Top of Given data

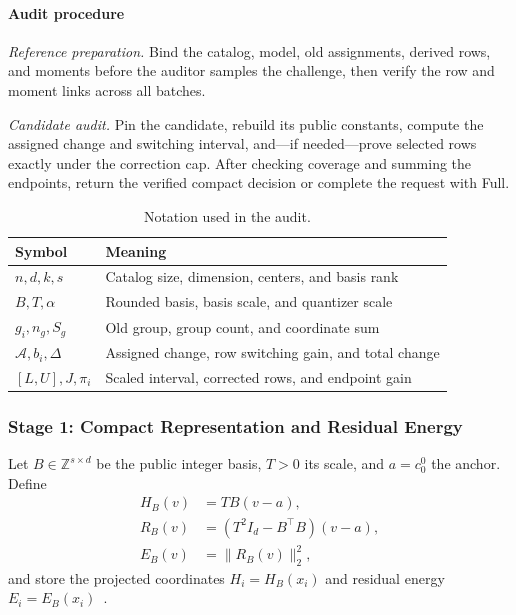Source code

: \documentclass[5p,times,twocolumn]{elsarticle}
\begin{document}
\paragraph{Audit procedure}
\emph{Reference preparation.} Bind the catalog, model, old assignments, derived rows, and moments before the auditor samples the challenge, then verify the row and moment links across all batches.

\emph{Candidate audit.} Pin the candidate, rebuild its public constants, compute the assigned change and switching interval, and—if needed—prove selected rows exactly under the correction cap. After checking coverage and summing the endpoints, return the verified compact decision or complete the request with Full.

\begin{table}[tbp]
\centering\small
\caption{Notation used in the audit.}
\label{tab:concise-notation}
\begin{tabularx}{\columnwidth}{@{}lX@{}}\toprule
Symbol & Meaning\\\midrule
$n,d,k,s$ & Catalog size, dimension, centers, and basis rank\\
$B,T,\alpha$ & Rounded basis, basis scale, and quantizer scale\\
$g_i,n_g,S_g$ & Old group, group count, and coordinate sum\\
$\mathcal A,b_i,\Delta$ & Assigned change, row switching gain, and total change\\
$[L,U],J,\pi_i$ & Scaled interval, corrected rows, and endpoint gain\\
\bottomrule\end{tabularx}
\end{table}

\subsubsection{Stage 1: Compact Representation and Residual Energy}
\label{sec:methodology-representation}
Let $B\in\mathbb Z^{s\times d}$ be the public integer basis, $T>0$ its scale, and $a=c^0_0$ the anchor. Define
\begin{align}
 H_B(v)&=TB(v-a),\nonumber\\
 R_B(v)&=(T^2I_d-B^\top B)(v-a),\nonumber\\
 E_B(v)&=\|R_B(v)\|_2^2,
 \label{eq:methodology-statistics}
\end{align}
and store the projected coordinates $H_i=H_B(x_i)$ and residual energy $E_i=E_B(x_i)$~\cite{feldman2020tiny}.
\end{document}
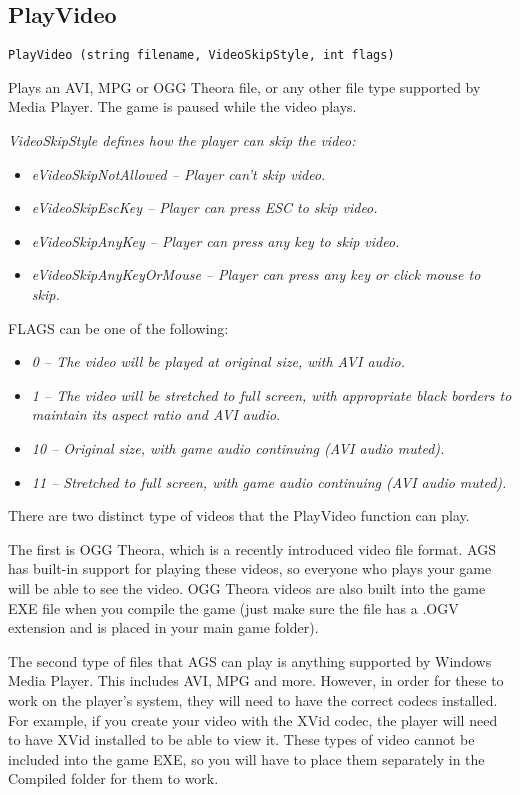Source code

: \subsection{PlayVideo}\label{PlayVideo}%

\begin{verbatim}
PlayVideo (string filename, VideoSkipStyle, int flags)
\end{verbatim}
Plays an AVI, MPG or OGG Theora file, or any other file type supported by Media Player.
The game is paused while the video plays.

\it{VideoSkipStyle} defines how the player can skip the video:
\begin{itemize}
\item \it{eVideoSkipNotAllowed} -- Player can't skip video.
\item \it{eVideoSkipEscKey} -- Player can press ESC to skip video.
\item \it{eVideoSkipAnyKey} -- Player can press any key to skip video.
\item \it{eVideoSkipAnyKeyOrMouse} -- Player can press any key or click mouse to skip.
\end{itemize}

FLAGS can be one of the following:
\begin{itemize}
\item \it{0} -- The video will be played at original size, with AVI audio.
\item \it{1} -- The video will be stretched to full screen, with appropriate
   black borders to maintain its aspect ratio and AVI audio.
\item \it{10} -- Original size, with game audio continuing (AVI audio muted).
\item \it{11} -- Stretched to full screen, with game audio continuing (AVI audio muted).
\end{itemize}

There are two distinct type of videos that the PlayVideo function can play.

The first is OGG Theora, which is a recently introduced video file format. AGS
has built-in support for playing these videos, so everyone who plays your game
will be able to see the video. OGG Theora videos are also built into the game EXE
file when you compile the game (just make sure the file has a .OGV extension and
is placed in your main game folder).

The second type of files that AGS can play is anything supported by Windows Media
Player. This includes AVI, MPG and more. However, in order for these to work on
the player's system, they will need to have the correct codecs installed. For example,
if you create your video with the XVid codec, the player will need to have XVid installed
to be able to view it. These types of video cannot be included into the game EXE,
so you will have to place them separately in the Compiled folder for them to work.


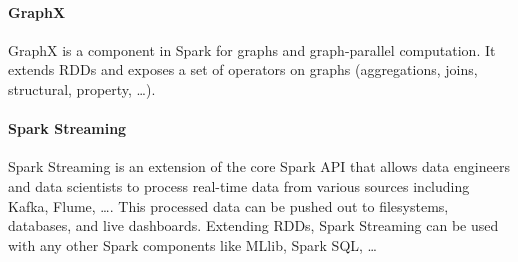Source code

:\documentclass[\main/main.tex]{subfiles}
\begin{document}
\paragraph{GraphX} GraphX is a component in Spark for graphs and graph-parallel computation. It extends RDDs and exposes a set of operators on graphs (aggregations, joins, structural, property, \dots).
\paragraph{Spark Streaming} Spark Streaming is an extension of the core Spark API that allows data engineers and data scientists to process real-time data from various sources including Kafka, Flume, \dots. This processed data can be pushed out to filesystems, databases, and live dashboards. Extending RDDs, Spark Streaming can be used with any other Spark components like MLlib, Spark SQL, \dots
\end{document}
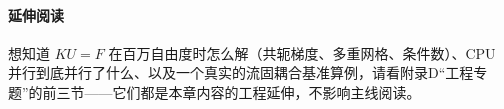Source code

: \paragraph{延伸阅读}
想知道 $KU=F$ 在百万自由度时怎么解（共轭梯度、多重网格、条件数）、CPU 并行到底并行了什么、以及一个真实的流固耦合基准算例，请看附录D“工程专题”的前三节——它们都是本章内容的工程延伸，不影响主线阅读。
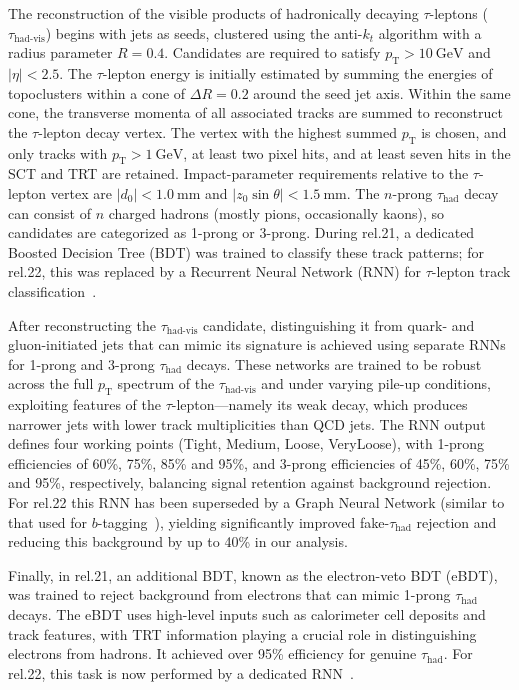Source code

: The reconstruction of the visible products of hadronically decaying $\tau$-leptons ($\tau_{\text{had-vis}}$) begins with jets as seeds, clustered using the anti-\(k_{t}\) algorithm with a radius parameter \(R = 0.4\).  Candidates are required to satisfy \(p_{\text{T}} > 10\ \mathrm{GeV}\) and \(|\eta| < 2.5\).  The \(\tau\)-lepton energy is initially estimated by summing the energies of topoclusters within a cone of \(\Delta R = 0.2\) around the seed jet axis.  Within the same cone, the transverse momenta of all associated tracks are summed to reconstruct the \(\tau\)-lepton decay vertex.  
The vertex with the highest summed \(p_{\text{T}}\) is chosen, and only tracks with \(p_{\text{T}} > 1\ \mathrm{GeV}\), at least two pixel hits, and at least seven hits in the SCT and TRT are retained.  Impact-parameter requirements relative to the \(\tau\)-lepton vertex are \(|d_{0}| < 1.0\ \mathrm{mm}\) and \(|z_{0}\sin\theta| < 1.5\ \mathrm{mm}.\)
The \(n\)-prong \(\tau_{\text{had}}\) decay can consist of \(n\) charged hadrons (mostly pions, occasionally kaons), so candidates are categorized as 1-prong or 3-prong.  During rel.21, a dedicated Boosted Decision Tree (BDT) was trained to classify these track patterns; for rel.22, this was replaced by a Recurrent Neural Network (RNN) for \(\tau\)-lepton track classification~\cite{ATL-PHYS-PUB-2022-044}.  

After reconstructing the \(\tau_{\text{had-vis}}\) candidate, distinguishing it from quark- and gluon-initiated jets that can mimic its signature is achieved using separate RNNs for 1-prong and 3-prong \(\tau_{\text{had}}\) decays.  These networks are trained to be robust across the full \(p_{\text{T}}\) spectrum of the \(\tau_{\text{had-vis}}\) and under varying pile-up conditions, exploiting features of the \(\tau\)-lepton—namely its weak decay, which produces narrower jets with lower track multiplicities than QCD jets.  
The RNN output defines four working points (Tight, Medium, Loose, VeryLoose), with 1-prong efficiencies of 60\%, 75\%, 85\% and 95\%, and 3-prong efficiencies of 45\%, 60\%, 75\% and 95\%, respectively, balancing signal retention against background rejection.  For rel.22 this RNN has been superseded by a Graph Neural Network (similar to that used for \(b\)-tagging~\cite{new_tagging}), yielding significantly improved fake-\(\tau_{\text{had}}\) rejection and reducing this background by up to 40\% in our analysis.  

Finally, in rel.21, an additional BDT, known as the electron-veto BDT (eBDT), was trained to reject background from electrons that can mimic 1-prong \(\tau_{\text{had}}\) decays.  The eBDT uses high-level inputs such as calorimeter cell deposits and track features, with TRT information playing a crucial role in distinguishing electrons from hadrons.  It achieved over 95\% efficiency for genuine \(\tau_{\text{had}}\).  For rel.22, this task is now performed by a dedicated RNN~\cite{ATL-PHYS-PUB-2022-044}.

Bottom of Given data

## [What the task requires]
Without altering anything, output all the lines above but none of the images.

## [Exercise output]
Source code

: \documentclass[5p,times,twocolumn]{elsarticle}
\begin{document}
\paragraph{Audit procedure}
\emph{Reference preparation.} Bind the catalog, model, old assignments, derived rows, and moments before the auditor samples the challenge, then verify the row and moment links across all batches.

\emph{Candidate audit.} Pin the candidate, rebuild its public constants, compute the assigned change and switching interval, and—if needed—prove selected rows exactly under the correction cap. After checking coverage and summing the endpoints, return the verified compact decision or complete the request with Full.

\begin{table}[tbp]
\centering\small
\caption{Notation used in the audit.}
\label{tab:concise-notation}
\begin{tabularx}{\columnwidth}{@{}lX@{}}\toprule
Symbol & Meaning\\\midrule
$n,d,k,s$ & Catalog size, dimension, centers, and basis rank\\
$B,T,\alpha$ & Rounded basis, basis scale, and quantizer scale\\
$g_i,n_g,S_g$ & Old group, group count, and coordinate sum\\
$\mathcal A,b_i,\Delta$ & Assigned change, row switching gain, and total change\\
$[L,U],J,\pi_i$ & Scaled interval, corrected rows, and endpoint gain\\
\bottomrule\end{tabularx}
\end{table}

\subsubsection{Stage 1: Compact Representation and Residual Energy}
\label{sec:methodology-representation}
Let $B\in\mathbb Z^{s\times d}$ be the public integer basis, $T>0$ its scale, and $a=c^0_0$ the anchor. Define
\begin{align}
 H_B(v)&=TB(v-a),\nonumber\\
 R_B(v)&=(T^2I_d-B^\top B)(v-a),\nonumber\\
 E_B(v)&=\|R_B(v)\|_2^2,
 \label{eq:methodology-statistics}
\end{align}
and store the projected coordinates $H_i=H_B(x_i)$ and residual energy $E_i=E_B(x_i)$~\cite{feldman2020tiny}.
\end{document}
Source code

: \subsection{PlayVideo}\label{PlayVideo}%

\begin{verbatim}
PlayVideo (string filename, VideoSkipStyle, int flags)
\end{verbatim}
Plays an AVI, MPG or OGG Theora file, or any other file type supported by Media Player.
The game is paused while the video plays.

\it{VideoSkipStyle} defines how the player can skip the video:
\begin{itemize}
\item \it{eVideoSkipNotAllowed} -- Player can't skip video.
\item \it{eVideoSkipEscKey} -- Player can press ESC to skip video.
\item \it{eVideoSkipAnyKey} -- Player can press any key to skip video.
\item \it{eVideoSkipAnyKeyOrMouse} -- Player can press any key or click mouse to skip.
\end{itemize}

FLAGS can be one of the following:
\begin{itemize}
\item \it{0} -- The video will be played at original size, with AVI audio.
\item \it{1} -- The video will be stretched to full screen, with appropriate
   black borders to maintain its aspect ratio and AVI audio.
\item \it{10} -- Original size, with game audio continuing (AVI audio muted).
\item \it{11} -- Stretched to full screen, with game audio continuing (AVI audio muted).
\end{itemize}

There are two distinct type of videos that the PlayVideo function can play.

The first is OGG Theora, which is a recently introduced video file format. AGS
has built-in support for playing these videos, so everyone who plays your game
will be able to see the video. OGG Theora videos are also built into the game EXE
file when you compile the game (just make sure the file has a .OGV extension and
is placed in your main game folder).

The second type of files that AGS can play is anything supported by Windows Media
Player. This includes AVI, MPG and more. However, in order for these to work on
the player's system, they will need to have the correct codecs installed. For example,
if you create your video with the XVid codec, the player will need to have XVid installed
to be able to view it. These types of video cannot be included into the game EXE,
so you will have to place them separately in the Compiled folder for them to work.


Source code

:\documentclass[\main/main.tex]{subfiles}
\begin{document}
\paragraph{GraphX} GraphX is a component in Spark for graphs and graph-parallel computation. It extends RDDs and exposes a set of operators on graphs (aggregations, joins, structural, property, \dots).
\paragraph{Spark Streaming} Spark Streaming is an extension of the core Spark API that allows data engineers and data scientists to process real-time data from various sources including Kafka, Flume, \dots. This processed data can be pushed out to filesystems, databases, and live dashboards. Extending RDDs, Spark Streaming can be used with any other Spark components like MLlib, Spark SQL, \dots
\end{document}
Source code

: \paragraph{延伸阅读}
想知道 $KU=F$ 在百万自由度时怎么解（共轭梯度、多重网格、条件数）、CPU 并行到底并行了什么、以及一个真实的流固耦合基准算例，请看附录D“工程专题”的前三节——它们都是本章内容的工程延伸，不影响主线阅读。
Source code

: The reconstruction of the visible products of hadronically decaying $\tau$-leptons ($\tau_{\text{had-vis}}$) begins with jets as seeds, clustered using the anti-\(k_{t}\) algorithm with a radius parameter \(R = 0.4\).  Candidates are required to satisfy \(p_{\text{T}} > 10\ \mathrm{GeV}\) and \(|\eta| < 2.5\).  The \(\tau\)-lepton energy is initially estimated by summing the energies of topoclusters within a cone of \(\Delta R = 0.2\) around the seed jet axis.  Within the same cone, the transverse momenta of all associated tracks are summed to reconstruct the \(\tau\)-lepton decay vertex.  
The vertex with the highest summed \(p_{\text{T}}\) is chosen, and only tracks with \(p_{\text{T}} > 1\ \mathrm{GeV}\), at least two pixel hits, and at least seven hits in the SCT and TRT are retained.  Impact-parameter requirements relative to the \(\tau\)-lepton vertex are \(|d_{0}| < 1.0\ \mathrm{mm}\) and \(|z_{0}\sin\theta| < 1.5\ \mathrm{mm}.\)
The \(n\)-prong \(\tau_{\text{had}}\) decay can consist of \(n\) charged hadrons (mostly pions, occasionally kaons), so candidates are categorized as 1-prong or 3-prong.  During rel.21, a dedicated Boosted Decision Tree (BDT) was trained to classify these track patterns; for rel.22, this was replaced by a Recurrent Neural Network (RNN) for \(\tau\)-lepton track classification~\cite{ATL-PHYS-PUB-2022-044}.  

After reconstructing the \(\tau_{\text{had-vis}}\) candidate, distinguishing it from quark- and gluon-initiated jets that can mimic its signature is achieved using separate RNNs for 1-prong and 3-prong \(\tau_{\text{had}}\) decays.  These networks are trained to be robust across the full \(p_{\text{T}}\) spectrum of the \(\tau_{\text{had-vis}}\) and under varying pile-up conditions, exploiting features of the \(\tau\)-lepton—namely its weak decay, which produces narrower jets with lower track multiplicities than QCD jets.  
The RNN output defines four working points (Tight, Medium, Loose, VeryLoose), with 1-prong efficiencies of 60\%, 75\%, 85\% and 95\%, and 3-prong efficiencies of 45\%, 60\%, 75\% and 95\%, respectively, balancing signal retention against background rejection.  For rel.22 this RNN has been superseded by a Graph Neural Network (similar to that used for \(b\)-tagging~\cite{new_tagging}), yielding significantly improved fake-\(\tau_{\text{had}}\) rejection and reducing this background by up to 40\% in our analysis.  

Finally, in rel.21, an additional BDT, known as the electron-veto BDT (eBDT), was trained to reject background from electrons that can mimic 1-prong \(\tau_{\text{had}}\) decays.  The eBDT uses high-level inputs such as calorimeter cell deposits and track features, with TRT information playing a crucial role in distinguishing electrons from hadrons.  It achieved over 95\% efficiency for genuine \(\tau_{\text{had}}\).  For rel.22, this task is now performed by a dedicated RNN~\cite{ATL-PHYS-PUB-2022-044}.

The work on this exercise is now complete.